From the first line of the records down to the one that holds "<!--START_SECTION:github_repos-->", transcribe each line exactly and add nothing.
────────────────
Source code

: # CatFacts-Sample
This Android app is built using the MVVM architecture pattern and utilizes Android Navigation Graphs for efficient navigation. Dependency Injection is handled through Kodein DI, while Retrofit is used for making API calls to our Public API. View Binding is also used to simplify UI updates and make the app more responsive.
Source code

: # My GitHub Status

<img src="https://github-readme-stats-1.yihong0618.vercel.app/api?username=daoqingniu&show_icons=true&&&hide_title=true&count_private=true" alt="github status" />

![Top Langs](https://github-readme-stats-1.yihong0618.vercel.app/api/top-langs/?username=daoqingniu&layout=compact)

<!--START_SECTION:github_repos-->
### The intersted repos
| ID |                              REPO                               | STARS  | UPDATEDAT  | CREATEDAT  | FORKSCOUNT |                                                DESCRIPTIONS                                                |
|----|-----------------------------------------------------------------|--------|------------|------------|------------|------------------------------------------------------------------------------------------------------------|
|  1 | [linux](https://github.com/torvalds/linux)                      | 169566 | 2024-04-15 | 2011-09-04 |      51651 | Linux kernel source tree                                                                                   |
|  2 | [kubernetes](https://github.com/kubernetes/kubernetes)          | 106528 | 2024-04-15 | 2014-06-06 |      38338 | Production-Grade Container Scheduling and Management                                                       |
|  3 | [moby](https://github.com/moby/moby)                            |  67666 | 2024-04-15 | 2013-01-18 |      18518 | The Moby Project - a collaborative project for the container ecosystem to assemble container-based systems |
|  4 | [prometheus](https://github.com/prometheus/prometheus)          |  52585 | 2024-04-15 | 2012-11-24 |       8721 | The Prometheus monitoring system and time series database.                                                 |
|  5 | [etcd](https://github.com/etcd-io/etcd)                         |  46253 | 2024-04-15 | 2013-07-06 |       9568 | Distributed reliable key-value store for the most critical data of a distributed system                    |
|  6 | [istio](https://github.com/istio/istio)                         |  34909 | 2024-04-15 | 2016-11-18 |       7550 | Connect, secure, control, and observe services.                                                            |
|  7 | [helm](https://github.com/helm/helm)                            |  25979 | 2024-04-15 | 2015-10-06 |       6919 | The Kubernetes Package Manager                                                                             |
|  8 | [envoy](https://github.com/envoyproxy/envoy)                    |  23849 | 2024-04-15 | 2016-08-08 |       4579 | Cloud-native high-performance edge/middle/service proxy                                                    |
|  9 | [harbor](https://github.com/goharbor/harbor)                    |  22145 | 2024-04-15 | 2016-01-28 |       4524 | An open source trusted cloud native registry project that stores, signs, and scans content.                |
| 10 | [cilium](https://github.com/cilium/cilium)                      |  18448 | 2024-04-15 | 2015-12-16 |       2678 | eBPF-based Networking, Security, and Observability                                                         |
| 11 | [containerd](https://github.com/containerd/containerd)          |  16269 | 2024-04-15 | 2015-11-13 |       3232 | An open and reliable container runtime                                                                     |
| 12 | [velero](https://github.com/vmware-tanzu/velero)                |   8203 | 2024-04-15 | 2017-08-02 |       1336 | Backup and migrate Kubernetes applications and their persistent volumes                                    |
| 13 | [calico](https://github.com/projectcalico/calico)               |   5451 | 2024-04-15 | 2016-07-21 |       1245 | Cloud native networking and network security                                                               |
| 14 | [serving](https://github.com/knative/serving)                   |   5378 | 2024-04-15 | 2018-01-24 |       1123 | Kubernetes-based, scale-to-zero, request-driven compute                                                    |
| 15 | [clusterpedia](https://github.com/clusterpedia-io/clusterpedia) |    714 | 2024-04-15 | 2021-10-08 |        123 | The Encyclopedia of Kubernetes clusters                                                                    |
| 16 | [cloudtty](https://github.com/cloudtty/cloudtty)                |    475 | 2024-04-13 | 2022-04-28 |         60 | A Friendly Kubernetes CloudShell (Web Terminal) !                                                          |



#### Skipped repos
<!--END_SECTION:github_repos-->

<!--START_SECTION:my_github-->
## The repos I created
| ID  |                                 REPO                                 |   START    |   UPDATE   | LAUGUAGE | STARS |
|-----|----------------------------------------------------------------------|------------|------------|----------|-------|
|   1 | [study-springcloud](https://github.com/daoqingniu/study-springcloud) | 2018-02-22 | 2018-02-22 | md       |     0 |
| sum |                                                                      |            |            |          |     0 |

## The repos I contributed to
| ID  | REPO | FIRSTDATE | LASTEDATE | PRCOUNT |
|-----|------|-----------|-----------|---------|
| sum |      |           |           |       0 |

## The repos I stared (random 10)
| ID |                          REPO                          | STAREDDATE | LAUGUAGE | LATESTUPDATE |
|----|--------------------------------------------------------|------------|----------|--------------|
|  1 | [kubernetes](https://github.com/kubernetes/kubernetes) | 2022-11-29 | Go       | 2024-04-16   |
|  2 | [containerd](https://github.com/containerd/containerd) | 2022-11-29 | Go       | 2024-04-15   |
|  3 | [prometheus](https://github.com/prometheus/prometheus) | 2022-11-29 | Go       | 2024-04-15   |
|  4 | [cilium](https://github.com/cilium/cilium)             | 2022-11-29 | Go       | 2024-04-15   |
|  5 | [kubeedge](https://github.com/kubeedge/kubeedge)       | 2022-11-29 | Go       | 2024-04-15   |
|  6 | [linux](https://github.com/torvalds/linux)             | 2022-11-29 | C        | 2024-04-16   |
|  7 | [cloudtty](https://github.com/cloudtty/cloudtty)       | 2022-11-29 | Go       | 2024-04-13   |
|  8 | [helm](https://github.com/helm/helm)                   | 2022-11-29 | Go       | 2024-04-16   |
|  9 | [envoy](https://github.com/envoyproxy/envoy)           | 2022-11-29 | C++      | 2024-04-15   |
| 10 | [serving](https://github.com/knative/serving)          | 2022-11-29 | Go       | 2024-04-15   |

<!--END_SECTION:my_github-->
────────────────
> _YOUR SOLUTION_
Source code

: # CatFacts-Sample
This Android app is built using the MVVM architecture pattern and utilizes Android Navigation Graphs for efficient navigation. Dependency Injection is handled through Kodein DI, while Retrofit is used for making API calls to our Public API. View Binding is also used to simplify UI updates and make the app more responsive.
Source code

: # My GitHub Status

<img src="https://github-readme-stats-1.yihong0618.vercel.app/api?username=daoqingniu&show_icons=true&&&hide_title=true&count_private=true" alt="github status" />

![Top Langs](https://github-readme-stats-1.yihong0618.vercel.app/api/top-langs/?username=daoqingniu&layout=compact)

<!--START_SECTION:github_repos-->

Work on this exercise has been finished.